Contracts form the basis of most legal relationships, including those between employers and employees. Whether you are growing your business or seeking to retain its success, it is important to get contracts right.
Legal disputes often arise when contracts are lacking or unclear. Disputed contractual terms or rights can result in lengthy litigation, which takes up time and money that could have been invested into your commercial activities instead. Therefore, it is important to consider the fundamentals of an effective employment contract. Outlined below are some key factors that business owners and managers should be aware of.
The classification of workers
It is pivotal that the legal relationship between employers and workers is clearly defined. There are several different classifications of workers, such as independent contractors, part-time workers, full-time workers and temporary workers. Employee classification can have implications on your business tax. Furthermore, workers have different legal rights and benefits depending on how they are categorized. Appropriately categorizing your workers is in the best interests of your business and could prevent lengthy legal disputes.

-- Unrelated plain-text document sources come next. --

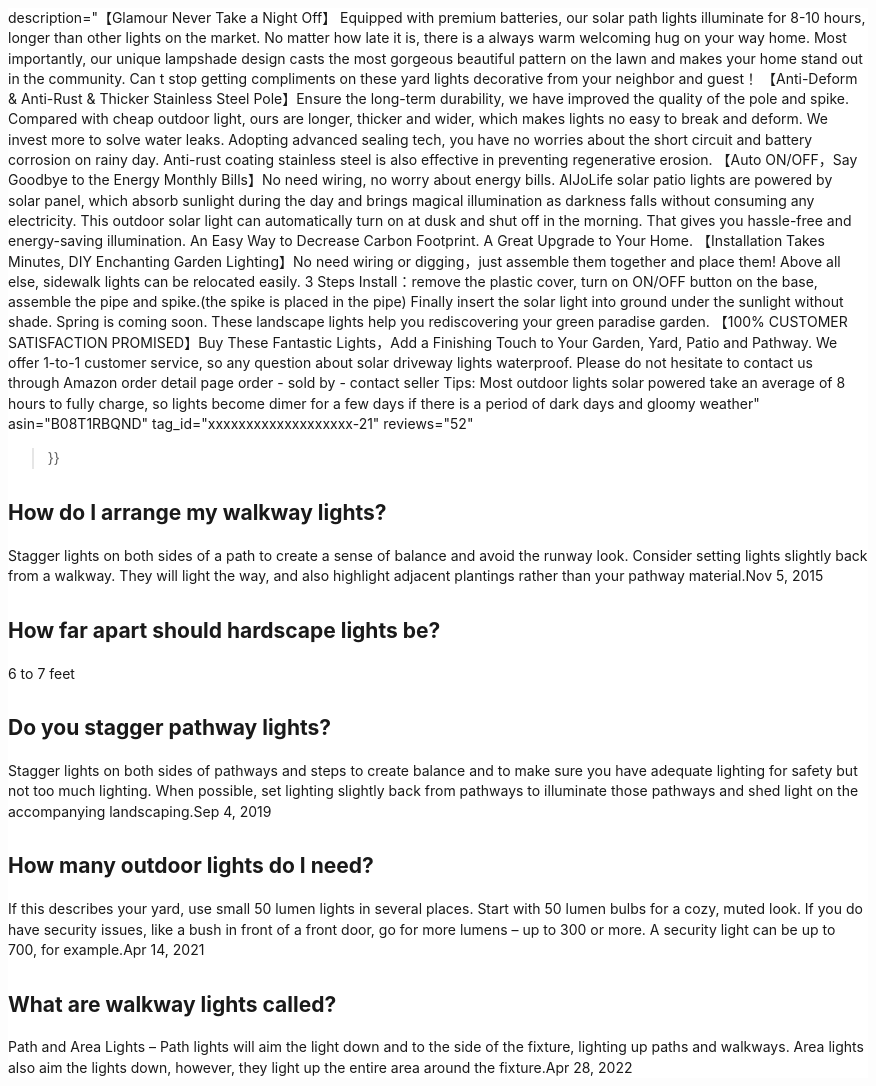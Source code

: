 description="【Glamour Never Take a Night Off】 Equipped with premium batteries, our solar path lights illuminate for 8-10 hours, longer than other lights on the market. No matter how late it is, there is a always warm welcoming hug on your way home. Most importantly, our unique lampshade design casts the most gorgeous beautiful pattern on the lawn and makes your home stand out in the community. Can t stop getting compliments on these yard lights decorative from your neighbor and guest！ 【Anti-Deform & Anti-Rust & Thicker Stainless Steel Pole】Ensure the long-term durability, we have improved the quality of the pole and spike. Compared with cheap outdoor light, ours are longer, thicker and wider, which makes lights no easy to break and deform. We invest more to solve water leaks. Adopting advanced sealing tech, you have no worries about the short circuit and battery corrosion on rainy day. Anti-rust coating stainless steel is also effective in preventing regenerative erosion. 【Auto ON/OFF，Say Goodbye to the Energy Monthly Bills】No need wiring, no worry about energy bills. AlJoLife solar patio lights are powered by solar panel, which absorb sunlight during the day and brings magical illumination as darkness falls without consuming any electricity. This outdoor solar light can automatically turn on at dusk and shut off in the morning. That gives you hassle-free and energy-saving illumination. An Easy Way to Decrease Carbon Footprint. A Great Upgrade to Your Home. 【Installation Takes Minutes, DIY Enchanting Garden Lighting】No need wiring or digging，just assemble them together and place them! Above all else, sidewalk lights can be relocated easily. 3 Steps Install：remove the plastic cover, turn on ON/OFF button on the base, assemble the pipe and spike.(the spike is placed in the pipe) Finally insert the solar light into ground under the sunlight without shade. Spring is coming soon. These landscape lights help you rediscovering your green paradise garden. 【100% CUSTOMER SATISFACTION PROMISED】Buy These Fantastic Lights，Add a Finishing Touch to Your Garden, Yard, Patio and Pathway. We offer 1-to-1 customer service, so any question about solar driveway lights waterproof. Please do not hesitate to contact us through Amazon order detail page  order -  sold by -  contact seller  Tips: Most outdoor lights solar powered take an average of 8 hours to fully charge, so lights become dimer for a few days if there is a period of dark days and gloomy weather"
asin="B08T1RBQND"
tag_id="xxxxxxxxxxxxxxxxxxx-21"
reviews="52"
>}} 
## How do I arrange my walkway lights?
Stagger lights on both sides of a path to create a sense of balance and avoid the runway look. Consider setting lights slightly back from a walkway. They will light the way, and also highlight adjacent plantings rather than your pathway material.Nov 5, 2015

## How far apart should hardscape lights be?
6 to 7 feet

## Do you stagger pathway lights?
Stagger lights on both sides of pathways and steps to create balance and to make sure you have adequate lighting for safety but not too much lighting. When possible, set lighting slightly back from pathways to illuminate those pathways and shed light on the accompanying landscaping.Sep 4, 2019

## How many outdoor lights do I need?
If this describes your yard, use small 50 lumen lights in several places. Start with 50 lumen bulbs for a cozy, muted look. If you do have security issues, like a bush in front of a front door, go for more lumens – up to 300 or more. A security light can be up to 700, for example.Apr 14, 2021

## What are walkway lights called?
Path and Area Lights – Path lights will aim the light down and to the side of the fixture, lighting up paths and walkways. Area lights also aim the lights down, however, they light up the entire area around the fixture.Apr 28, 2022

Many business models rely on protecting trade secrets. If this is the case for you, then you need to consider confidentiality in employment contracts. Sometimes, employers draw up separate agreements, but there is no reason such aspects cannot be included within an employment contract.
Compensation and benefits
As well as furthering their career prospects, employees prioritize the remuneration they are to receive. Not only is it important to establish this during the interview process, but it should also be clearly outlined in the contract. Clear communication over compensation and benefits can ensure that employees are content and negate the risk of lengthy court proceedings.
Establishing sound employment contracts protects your commercial interests. If you find yourself caught up in a legal disagreement, you should be aware of your legal rights as an employer in California.